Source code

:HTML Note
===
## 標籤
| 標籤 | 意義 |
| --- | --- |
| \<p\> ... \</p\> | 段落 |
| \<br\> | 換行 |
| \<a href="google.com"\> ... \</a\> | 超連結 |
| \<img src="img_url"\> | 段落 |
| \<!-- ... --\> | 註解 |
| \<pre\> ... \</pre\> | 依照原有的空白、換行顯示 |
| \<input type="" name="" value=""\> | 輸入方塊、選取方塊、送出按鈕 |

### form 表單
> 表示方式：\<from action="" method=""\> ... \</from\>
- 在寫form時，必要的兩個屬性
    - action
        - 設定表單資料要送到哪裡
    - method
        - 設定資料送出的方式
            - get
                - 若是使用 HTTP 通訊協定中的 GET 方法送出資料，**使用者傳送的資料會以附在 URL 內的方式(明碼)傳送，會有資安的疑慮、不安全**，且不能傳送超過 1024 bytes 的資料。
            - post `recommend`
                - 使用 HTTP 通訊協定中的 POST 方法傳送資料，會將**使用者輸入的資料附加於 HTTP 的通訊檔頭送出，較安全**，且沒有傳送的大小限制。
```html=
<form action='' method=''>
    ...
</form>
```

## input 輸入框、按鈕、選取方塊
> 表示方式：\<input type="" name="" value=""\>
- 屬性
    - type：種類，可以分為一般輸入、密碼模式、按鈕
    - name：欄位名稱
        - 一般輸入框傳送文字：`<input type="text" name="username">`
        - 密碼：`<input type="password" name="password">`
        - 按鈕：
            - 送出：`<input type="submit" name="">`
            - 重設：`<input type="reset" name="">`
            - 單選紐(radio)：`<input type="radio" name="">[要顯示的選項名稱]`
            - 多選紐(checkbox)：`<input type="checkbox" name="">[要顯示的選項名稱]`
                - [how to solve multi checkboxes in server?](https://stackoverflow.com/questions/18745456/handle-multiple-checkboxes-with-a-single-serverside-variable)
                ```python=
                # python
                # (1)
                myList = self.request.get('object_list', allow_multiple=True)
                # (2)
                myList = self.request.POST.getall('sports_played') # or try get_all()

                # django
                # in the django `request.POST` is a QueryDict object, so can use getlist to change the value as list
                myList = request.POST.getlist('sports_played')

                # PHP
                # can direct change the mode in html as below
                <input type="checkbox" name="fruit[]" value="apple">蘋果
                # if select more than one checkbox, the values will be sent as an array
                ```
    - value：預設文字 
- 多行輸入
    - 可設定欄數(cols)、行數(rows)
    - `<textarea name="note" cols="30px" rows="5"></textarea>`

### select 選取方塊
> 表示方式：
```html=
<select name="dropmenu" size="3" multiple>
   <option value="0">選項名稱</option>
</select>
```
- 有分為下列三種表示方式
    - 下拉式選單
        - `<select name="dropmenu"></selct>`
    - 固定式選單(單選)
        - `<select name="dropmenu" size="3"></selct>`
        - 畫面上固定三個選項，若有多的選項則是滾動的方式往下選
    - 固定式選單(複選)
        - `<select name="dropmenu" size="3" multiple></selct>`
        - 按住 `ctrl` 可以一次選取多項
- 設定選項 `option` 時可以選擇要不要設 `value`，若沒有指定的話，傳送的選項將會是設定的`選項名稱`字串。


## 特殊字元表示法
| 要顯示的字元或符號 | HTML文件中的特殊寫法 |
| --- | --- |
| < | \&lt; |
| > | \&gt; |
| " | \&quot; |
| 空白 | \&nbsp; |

[Task] For the listing above, identify each line bearing "action".

[Exercise answer]
> 表示方式：\<from action="" method=""\> ... \</from\>
    - action
<form action='' method=''>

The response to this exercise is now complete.